This is just something I found interesting, it’s not new, it’s not groundbreaking, probably well known, just I ran across the process yesterday on an elevator we’re working on.
Why is Paul the IT guy working on an elevator? Well that’s because we changed the POTS (plain old telephone service,) in the phone closet (getting rid of Lumen *finally*,) and needed to verify that the emergency call box in the elevator actually works. I’ve been the elevator emergency box tester for a few years now, press the button, talk to the responder saying “hey, it’s so and so and we’re just testing that the box works,” followed by going to the elevator room and logging that the thing worked so when the county inspector comes there’s a scribble that I tested it.
POTS lines, for those that don’t know, carry their own power from a CO (central office,) to your location. They’re the style that old phone systems were. Couple of strands of copper and you can pull some miniscule power off of them. They make analog phones work. They’re also extremely reliable because the equipment they’re attached to on the phone company side is self monitoring, alerts the phone company when something’s up, and has been basically the same since forever from the user side.
You want an elevator with a POTS line, you want a fire system with a POTS line. I mean, maybe that’s not the case these days, but you did up until recently at least.
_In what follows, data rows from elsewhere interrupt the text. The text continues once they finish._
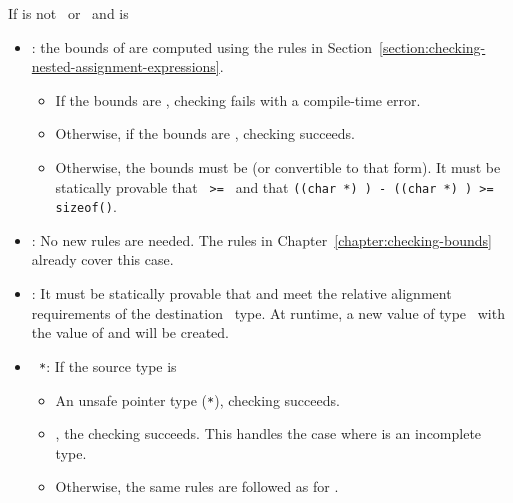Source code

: If  is not \ptrvoid\ or \unsafeptrvoid\ and  is
\begin{itemize}
\item \ptrT: the bounds of  are computed using the rules
in Section~\ref{section:checking-nested-assignment-expressions}.
\begin{itemize}
\item If the bounds are \boundsnone, checking fails with a compile-time
error.
\item Otherwise, if the bounds are \boundsany, checking 
succeeds.
\item Otherwise, the bounds must be  (or convertible
to that form).  It must be statically provable that \texttt{ >= }
and that {\texttt{((char *) ) - ((char *) ) >= sizeof()}}.    
\end{itemize}
\item \arrayptrT: No new rules are needed.   The rules in
Chapter~\ref{chapter:checking-bounds} already cover this case.
\item \spanptrT: It must be statically provable that 
and  meet the relative alignment requirements of
the destination \spanptr\ type.  At runtime, a new value of
type \spanptrT\ with the value of  and  will be created.
\item \texttt{ *}: If the source type  is
\begin{itemize}
\item An unsafe pointer type (\texttt{*}), checking succeeds.
\item \ptrT, the checking succeeds. This handles the case where 
is an incomplete type.
\item Otherwise, the same rules are followed as for \ptrT.
\end{itemize}
\end{itemize}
Codes and insurance keep those things in business.
Anyway, our emergency box in the elevator has a phone number. You can call it but there’s nothing to make a sound on the receiving side. You can call it and it rings and rings and rings. My discovery yesterday however is you can call and let it ring and ring and ring and if someone presses the “press for emergency assistance” button it picks up and you can use it as a phone. Useful? Not really.
Slightly more interesting, at least on our old box it takes about 3-4 seconds for it to realize it’s got a dial tone so if you had a tone generator (your phone perhaps?) you can dial a number before it dials a number as the speaker and mic are on.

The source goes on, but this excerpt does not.